In Martinez v. City of Clovis, 943 F.3d 1260, 1271 (9th Cir. 2019), a Clovis police officer repeatedly subjected his girlfriend to domestic violence. His fellow Clovis officers did little to stop the abuse. In fact, taking the plaintiff’s facts at face value, they “praise[d] [the] abuser in the abuser’s presence after the abuser ha[d] been protected from arrest, in a manner that [arguably] communicate[d] to the abuser that the abuser may continue abusing the victim with impunity.” Id.at 1276-77. Predictably, the officer continued the abuse.

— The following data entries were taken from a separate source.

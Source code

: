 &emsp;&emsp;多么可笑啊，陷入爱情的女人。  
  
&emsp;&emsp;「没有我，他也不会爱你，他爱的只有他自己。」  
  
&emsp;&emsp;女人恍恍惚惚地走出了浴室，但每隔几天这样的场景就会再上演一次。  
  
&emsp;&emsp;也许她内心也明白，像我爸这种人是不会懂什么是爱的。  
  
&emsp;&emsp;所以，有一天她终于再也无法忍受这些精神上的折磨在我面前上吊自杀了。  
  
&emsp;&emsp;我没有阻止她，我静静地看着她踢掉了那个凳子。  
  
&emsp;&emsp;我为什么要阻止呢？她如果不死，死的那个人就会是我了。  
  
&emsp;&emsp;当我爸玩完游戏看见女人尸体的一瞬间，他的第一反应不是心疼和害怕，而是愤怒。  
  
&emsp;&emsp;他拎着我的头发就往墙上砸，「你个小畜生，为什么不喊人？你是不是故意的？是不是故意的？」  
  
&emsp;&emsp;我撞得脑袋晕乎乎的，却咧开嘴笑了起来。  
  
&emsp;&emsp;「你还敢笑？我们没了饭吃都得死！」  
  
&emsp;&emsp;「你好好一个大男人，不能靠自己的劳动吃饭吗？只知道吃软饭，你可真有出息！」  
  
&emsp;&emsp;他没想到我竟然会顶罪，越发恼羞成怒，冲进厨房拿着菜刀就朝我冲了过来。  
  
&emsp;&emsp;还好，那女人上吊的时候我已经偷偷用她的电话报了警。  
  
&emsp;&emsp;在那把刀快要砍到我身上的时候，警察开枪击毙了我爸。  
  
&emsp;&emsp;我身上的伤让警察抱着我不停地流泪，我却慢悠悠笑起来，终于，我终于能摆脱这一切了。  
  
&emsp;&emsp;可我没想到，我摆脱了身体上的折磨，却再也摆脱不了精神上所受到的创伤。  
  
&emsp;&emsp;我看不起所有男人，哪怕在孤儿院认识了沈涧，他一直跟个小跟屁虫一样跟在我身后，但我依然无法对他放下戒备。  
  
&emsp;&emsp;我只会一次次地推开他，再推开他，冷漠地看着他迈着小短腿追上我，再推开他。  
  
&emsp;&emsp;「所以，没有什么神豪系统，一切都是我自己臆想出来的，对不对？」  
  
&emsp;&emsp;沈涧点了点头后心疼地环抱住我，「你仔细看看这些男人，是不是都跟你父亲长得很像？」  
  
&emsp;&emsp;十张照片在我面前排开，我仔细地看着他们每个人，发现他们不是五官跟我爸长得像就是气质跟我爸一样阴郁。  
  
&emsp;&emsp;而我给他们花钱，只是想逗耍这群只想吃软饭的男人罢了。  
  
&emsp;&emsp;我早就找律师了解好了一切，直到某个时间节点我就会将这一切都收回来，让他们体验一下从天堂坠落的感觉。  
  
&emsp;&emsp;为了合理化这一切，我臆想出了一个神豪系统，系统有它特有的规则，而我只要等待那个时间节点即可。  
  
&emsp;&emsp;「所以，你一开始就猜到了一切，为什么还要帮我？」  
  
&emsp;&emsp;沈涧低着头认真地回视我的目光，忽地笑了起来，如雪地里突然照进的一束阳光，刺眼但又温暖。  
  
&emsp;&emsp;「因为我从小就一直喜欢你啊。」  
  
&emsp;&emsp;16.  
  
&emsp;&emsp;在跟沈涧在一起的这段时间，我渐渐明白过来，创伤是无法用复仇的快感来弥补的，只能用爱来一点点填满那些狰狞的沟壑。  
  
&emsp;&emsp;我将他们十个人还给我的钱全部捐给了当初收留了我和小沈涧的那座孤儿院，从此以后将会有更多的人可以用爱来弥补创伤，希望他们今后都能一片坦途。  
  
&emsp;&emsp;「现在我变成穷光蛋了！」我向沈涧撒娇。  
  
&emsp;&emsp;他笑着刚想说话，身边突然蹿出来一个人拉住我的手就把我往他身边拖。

The Ninth Circuit held that these facts state a constitutional claim against the City, which is notable because generally, government entities are not liable for their omissions in failing to stop crime from occurring. “The general rule is that a state is not liable for its omissions” and the Due Process Clause does not “impose a duty on the state to protect individuals from third parties.” Patel v. Kent Sch. Dist., 648 F.3d 965, 971 (9th Cir. 2011). But Martinez reaffirmed that “the state may be constitutionally required to protect a plaintiff that it ‘affirmatively places . . . in danger by acting with ‘deliberate indifference’ to a ‘known or obvious danger.'” The elements for a state-created danger tort are: 1) the officers’ affirmative actions created or exposed her to an actual, particularized danger that she would not otherwise have faced; 2) the injury she suffered was foreseeable; and 3) the officers were deliberately indifferent to the known danger. Martinez, 943 F.3d at 1271. See also Hernandez v. City of San Jose, 897 F.3d 1125, 1133 (9th Cir. 2018).

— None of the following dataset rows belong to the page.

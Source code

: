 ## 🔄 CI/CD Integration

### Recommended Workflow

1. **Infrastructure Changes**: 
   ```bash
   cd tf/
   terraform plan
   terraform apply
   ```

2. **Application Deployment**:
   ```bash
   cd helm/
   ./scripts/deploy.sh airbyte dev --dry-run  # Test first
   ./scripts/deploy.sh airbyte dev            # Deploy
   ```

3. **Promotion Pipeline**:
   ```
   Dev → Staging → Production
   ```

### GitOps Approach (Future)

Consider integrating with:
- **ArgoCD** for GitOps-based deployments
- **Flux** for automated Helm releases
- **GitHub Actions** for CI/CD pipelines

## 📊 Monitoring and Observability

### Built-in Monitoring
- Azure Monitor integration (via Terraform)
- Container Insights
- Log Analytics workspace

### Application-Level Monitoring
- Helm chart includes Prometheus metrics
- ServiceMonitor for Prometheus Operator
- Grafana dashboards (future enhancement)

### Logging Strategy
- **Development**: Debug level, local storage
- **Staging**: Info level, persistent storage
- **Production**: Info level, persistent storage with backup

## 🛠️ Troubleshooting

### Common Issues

The Court concluded that “[w]e hold today that the state-created danger doctrine applies when an officer reveals a domestic violence complaint made in confidence to an abuser while simultaneously making disparaging comments about the victim in a manner that reasonably emboldens the abuser to continue abusing the victim with impunity. Similarly, we hold that the state-created danger doctrine applies when an officer praises an abuser in the abuser’s presence after the abuser has been protected from arrest, in a manner that communicates to the abuser that the abuser may continue abusing the victim with impunity. Going forward, the law in this circuit will be clearly established that such conduct is unconstitutional.” Martinez v. . City of Clovis, 943 F.3d 1260, 1276-77 (9th Cir. 2019).